Americans love quick fixes and snake oil, they always have.  It’s not surprising, then, that so many writers are following what’s going to be a false lead for most of them.  It’s really tempting to imagine yourself just a hashtag away from fortune and fame.

Writing is intensely competitive. It’s hard to have a writing career of any kind and not compare yourself to other writers–that’s endemic in the business.  You’ll always find  someone else selling more books, appearing at more venues, winning more prizes, making more money than you are, getting better reviews (deserved or not). But things have only gotten worse now that publishing is easier, and more and more people just like you, it seems, are getting rich because they have the secret.

According to the New York Times, “A small but growing body of evidence suggests that excessive social media use can lead to an unhealthy fixation on how one is perceived and an obsessive competitiveness.” We writers have enough ways to make ourselves miserable without even getting out of bed–hell, some of us probably can do that in our sleep. Honestly, who needs more help?

 

 

Guest post contributed by Lev Raphael who teaches creative writing at Michigan State University. Lev is the author of Writer’s Block is Bunk and 24 other books in genres from memoir to mystery which you can find at Amazon and Barnes & Noble. Check out more of Lev’s work on his blog, Writing Across Genres.

25 thoughts on “Writers: Don’t Get Trapped By Social Media

  1. I personally don’t mind a little blogging, but no other social media. And if blogging starts to demand too much of my time, it just distracts me from actually coin any serious writing. Honestly, where do people find the time for social media and still put out books like they’re a dime a dozen?

    Liked by 4 people

  2. I stopped social media use with the exception of WordPress and posting some photos on my private Instagram.

    As a new writer, fresh out of college, I need to focus on improving my craft. I felt like I was putting “the cart before the horse” by fixating on Twitter, or FB, or whatever. Yes, I was gaining popularity, but no, my writing was not improving.

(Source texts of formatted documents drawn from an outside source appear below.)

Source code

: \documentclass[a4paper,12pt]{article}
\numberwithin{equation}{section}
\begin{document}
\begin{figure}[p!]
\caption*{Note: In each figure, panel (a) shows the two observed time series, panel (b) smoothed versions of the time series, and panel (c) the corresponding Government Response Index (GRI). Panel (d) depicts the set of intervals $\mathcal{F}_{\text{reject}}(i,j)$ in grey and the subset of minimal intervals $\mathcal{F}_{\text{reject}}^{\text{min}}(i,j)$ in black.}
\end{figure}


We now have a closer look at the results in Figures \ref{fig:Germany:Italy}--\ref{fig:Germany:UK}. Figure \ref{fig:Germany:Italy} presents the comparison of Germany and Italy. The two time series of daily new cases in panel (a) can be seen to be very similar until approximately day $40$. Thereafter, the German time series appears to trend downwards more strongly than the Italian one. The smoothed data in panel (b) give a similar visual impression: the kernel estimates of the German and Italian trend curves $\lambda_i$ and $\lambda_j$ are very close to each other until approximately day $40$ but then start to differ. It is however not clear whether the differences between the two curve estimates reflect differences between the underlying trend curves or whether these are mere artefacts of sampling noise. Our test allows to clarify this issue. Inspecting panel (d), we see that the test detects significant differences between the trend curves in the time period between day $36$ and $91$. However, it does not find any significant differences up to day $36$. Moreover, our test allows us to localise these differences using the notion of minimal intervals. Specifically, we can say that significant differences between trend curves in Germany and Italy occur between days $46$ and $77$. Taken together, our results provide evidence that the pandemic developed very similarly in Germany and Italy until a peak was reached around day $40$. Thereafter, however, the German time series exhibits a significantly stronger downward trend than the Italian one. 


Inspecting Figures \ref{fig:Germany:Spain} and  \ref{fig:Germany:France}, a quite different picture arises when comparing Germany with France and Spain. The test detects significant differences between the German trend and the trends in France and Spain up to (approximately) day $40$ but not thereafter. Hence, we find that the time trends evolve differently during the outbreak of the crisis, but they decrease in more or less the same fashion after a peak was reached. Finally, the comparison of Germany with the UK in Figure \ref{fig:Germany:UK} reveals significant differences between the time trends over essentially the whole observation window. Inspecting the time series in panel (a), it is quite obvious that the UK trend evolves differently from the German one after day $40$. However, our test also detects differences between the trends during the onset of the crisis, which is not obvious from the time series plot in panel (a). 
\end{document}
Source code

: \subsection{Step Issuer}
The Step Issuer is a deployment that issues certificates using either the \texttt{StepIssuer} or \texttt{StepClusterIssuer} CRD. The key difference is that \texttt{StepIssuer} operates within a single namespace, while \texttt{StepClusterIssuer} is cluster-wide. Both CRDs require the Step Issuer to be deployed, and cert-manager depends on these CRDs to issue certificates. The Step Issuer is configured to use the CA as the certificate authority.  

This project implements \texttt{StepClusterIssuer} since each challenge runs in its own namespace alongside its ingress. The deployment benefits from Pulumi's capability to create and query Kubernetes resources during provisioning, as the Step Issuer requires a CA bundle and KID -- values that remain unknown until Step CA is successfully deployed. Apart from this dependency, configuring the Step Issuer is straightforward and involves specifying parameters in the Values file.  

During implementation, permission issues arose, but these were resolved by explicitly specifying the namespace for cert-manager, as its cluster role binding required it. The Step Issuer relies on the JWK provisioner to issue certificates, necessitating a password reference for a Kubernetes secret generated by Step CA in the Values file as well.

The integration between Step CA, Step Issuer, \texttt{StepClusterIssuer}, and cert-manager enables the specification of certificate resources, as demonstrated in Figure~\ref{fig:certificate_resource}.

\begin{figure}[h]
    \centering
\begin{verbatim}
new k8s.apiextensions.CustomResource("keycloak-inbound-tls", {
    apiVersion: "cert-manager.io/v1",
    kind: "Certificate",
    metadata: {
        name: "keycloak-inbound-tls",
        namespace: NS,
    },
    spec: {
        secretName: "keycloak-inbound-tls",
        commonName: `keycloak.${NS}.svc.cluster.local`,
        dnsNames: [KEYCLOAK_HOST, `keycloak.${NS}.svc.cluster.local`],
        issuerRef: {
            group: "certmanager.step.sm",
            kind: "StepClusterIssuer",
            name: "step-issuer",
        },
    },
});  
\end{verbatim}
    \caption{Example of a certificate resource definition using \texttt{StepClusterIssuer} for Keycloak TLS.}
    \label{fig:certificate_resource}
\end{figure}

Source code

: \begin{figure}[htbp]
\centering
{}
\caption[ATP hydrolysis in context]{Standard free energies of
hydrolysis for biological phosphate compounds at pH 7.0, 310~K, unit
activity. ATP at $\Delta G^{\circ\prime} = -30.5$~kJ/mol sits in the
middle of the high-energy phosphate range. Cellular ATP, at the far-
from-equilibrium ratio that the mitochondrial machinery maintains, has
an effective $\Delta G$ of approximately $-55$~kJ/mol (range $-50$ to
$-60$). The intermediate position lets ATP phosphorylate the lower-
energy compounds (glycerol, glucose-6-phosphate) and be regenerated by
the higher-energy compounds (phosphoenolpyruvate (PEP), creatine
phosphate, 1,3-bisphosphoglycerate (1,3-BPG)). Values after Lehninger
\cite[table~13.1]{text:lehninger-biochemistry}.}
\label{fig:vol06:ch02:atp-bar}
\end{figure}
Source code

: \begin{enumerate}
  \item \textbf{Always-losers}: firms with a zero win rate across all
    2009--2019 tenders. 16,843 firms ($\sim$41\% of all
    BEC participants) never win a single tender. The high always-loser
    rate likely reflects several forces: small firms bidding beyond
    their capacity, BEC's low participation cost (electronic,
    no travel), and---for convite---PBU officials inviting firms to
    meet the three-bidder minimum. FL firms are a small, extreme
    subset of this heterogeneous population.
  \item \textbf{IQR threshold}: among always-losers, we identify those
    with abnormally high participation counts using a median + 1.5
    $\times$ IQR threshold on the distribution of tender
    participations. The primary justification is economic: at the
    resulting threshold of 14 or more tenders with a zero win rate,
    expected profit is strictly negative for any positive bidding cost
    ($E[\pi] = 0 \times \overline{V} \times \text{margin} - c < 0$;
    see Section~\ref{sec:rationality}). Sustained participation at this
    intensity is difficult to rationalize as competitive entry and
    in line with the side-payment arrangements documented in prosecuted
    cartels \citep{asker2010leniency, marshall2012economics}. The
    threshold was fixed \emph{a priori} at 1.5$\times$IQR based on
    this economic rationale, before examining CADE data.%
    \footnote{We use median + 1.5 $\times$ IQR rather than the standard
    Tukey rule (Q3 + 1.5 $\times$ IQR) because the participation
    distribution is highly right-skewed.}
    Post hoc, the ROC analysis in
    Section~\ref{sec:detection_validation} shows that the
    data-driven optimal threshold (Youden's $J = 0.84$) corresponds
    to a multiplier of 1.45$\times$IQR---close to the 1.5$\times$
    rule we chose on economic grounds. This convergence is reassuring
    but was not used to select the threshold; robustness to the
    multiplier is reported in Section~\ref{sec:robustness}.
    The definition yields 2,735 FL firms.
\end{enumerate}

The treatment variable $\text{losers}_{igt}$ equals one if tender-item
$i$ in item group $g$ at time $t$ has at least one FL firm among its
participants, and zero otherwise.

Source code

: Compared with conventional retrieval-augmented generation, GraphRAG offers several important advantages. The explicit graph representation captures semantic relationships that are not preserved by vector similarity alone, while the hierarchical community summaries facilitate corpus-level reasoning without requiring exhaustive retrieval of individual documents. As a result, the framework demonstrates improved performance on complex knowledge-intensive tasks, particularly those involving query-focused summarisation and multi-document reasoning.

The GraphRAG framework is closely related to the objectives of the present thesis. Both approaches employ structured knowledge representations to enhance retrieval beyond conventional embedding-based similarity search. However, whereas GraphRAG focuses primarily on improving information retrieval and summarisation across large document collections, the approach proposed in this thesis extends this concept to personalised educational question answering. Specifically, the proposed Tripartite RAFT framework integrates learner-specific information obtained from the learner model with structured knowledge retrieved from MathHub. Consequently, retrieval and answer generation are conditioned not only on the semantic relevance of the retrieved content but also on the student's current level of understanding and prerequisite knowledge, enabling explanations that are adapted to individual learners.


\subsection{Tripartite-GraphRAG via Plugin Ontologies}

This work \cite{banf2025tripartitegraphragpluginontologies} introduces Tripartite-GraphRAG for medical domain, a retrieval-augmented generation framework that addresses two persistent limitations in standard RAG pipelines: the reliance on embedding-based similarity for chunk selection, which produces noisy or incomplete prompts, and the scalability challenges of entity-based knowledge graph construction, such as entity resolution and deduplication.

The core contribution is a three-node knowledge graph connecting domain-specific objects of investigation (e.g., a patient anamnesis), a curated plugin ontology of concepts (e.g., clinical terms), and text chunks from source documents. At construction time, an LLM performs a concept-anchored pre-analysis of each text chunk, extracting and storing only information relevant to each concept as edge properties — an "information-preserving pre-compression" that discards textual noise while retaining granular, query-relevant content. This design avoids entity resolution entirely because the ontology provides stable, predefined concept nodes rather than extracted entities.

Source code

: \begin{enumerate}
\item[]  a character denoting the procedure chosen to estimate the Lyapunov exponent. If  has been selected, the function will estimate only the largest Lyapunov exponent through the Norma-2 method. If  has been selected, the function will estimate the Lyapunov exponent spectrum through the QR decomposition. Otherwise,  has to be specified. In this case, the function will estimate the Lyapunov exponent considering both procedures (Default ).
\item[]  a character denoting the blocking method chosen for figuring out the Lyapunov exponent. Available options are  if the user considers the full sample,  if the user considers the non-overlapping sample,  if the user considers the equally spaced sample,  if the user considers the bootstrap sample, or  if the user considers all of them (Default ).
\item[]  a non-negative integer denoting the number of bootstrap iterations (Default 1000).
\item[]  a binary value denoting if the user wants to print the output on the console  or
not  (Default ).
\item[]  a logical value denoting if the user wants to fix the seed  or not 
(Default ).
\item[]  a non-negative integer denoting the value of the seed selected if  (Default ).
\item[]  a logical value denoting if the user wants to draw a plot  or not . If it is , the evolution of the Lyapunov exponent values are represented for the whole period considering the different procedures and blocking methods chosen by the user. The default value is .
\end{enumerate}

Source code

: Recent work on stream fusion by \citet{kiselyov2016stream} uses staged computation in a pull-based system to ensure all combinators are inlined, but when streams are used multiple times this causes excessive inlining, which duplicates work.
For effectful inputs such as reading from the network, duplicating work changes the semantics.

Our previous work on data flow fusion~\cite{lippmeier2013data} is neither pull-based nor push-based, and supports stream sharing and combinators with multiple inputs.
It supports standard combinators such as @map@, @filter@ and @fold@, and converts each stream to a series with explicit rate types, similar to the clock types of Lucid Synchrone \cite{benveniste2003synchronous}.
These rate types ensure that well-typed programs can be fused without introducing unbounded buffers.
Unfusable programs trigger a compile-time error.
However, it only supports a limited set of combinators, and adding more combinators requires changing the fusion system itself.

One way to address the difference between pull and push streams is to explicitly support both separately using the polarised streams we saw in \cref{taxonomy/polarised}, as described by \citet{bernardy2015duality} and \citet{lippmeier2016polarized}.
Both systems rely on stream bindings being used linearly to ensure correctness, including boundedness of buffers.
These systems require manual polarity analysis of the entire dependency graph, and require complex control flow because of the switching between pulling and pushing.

    Happy to say, I now enjoy reading blogs sometimes, sharing on IG, and focusing mostly on writing 🙂

    Take care,
    Yari

    Liked by 1 person

  3. I like to @ authors on Twitter when I review their books. It always surprises me when they aren’t on a platform that I use. I think having a presence is good if someone wants to look you up, but for most of the authors with HUGE followings, they were famous before they joined (think Stephen King, John Scalzi, JK Rowlings).

    Liked by 1 person

  4. I used to post a lot on social media but stopped. Now, I only post when I’m running a sale or have a new release. While I’m doing this, I feel it’s a waste of time, but I still do it.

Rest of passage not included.